Using the records provided below, locate and copy each line that contains the word "william".

═══ RECORDS SHOWN ═══

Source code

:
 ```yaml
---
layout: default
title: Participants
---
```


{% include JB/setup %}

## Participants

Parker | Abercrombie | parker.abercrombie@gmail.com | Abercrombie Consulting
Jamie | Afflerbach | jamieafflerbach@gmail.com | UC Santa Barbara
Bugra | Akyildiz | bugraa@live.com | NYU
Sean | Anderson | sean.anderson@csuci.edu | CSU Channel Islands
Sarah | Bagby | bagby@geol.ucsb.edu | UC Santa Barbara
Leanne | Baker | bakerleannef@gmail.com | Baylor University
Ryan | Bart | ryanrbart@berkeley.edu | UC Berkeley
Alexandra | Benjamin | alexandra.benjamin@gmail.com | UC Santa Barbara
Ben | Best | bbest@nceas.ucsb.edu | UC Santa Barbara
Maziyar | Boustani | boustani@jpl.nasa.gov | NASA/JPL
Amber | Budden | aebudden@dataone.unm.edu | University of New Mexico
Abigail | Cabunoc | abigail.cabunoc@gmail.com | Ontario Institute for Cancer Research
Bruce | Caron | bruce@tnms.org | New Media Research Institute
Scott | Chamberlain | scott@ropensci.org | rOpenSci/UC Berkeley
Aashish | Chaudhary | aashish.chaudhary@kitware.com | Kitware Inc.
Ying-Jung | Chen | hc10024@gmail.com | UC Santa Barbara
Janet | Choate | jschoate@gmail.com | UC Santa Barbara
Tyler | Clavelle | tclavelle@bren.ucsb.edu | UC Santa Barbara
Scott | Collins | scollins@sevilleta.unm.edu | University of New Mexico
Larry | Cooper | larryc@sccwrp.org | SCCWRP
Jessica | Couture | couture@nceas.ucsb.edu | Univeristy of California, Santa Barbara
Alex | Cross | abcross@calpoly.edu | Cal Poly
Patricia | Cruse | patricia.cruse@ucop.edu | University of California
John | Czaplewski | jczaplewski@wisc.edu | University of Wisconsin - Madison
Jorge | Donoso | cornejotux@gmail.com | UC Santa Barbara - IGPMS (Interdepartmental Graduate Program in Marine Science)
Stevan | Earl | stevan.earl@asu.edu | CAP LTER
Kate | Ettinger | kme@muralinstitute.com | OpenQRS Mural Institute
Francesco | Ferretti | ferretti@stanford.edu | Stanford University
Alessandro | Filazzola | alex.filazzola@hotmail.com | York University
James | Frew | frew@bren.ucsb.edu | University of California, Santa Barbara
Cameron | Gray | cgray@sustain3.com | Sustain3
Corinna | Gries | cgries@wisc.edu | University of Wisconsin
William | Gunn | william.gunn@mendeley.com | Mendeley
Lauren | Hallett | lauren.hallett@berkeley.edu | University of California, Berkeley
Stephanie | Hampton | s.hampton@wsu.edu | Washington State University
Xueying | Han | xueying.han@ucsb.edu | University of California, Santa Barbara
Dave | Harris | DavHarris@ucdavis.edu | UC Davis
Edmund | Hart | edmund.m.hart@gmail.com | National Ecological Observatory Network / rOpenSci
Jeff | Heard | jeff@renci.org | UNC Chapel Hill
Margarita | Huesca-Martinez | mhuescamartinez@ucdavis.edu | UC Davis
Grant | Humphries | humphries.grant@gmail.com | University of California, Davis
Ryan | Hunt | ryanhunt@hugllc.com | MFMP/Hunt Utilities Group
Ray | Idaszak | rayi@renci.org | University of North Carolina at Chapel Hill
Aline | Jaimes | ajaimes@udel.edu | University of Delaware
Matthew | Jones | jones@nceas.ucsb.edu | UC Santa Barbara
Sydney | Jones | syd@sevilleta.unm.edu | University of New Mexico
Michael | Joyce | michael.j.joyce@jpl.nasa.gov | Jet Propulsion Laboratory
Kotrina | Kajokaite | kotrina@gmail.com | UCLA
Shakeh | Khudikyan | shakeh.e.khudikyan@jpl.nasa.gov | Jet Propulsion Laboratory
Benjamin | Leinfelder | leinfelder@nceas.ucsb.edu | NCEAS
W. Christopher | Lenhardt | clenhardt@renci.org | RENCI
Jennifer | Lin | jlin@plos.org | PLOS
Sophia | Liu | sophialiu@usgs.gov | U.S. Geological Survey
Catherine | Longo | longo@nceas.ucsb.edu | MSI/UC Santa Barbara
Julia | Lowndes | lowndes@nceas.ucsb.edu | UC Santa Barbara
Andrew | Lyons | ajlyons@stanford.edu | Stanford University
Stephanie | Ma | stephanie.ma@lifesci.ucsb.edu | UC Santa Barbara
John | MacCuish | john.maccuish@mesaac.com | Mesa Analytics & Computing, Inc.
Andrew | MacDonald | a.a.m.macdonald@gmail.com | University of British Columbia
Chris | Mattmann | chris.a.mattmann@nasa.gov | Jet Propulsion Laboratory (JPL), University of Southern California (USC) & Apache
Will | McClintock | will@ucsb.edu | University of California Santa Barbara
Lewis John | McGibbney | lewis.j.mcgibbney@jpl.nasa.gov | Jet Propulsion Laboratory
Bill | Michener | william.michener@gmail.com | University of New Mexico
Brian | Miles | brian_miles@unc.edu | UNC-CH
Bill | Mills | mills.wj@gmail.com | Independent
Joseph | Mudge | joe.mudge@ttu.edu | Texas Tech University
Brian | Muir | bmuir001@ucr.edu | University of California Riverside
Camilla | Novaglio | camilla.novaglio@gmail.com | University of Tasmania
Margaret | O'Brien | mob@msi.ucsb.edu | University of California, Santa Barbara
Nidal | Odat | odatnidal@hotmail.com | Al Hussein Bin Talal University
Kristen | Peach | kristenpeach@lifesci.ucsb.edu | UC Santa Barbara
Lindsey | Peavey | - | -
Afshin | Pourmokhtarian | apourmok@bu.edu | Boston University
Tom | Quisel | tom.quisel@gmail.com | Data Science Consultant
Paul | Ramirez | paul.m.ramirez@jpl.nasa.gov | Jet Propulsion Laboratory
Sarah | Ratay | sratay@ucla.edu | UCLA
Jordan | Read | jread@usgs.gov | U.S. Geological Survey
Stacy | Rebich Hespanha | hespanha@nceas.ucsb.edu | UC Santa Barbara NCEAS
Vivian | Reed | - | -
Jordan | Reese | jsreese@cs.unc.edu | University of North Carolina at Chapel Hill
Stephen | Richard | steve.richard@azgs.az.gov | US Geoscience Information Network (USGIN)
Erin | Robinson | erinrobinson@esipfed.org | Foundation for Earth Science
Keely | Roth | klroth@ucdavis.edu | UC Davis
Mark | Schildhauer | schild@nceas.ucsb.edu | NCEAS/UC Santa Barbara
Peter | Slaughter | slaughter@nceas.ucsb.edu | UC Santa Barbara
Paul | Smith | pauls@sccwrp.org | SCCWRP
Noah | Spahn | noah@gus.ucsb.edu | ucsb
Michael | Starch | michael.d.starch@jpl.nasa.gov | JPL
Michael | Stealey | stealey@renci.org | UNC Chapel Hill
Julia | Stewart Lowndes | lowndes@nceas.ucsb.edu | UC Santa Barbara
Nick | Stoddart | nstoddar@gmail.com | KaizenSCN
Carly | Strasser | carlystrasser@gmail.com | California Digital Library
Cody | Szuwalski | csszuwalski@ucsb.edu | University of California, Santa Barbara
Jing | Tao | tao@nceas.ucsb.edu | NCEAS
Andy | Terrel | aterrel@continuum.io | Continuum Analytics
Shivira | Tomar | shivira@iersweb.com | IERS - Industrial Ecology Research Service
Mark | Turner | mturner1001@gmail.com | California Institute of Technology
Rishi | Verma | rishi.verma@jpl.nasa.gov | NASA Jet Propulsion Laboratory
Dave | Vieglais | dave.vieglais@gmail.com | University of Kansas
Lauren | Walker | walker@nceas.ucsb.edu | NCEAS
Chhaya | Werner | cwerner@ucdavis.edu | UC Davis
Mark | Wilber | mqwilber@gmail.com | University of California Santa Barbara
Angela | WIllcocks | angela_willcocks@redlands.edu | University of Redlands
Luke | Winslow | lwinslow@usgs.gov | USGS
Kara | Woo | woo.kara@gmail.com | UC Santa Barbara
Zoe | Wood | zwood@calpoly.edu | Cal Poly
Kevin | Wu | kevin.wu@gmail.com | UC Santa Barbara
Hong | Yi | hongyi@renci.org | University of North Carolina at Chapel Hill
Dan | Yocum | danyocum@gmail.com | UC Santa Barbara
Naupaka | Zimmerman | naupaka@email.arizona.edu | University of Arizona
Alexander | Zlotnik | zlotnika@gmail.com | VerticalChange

═══

RESPONSE BELOW:
William | Gunn | william.gunn@mendeley.com | Mendeley
Bill | Michener | william.michener@gmail.com | University of New Mexico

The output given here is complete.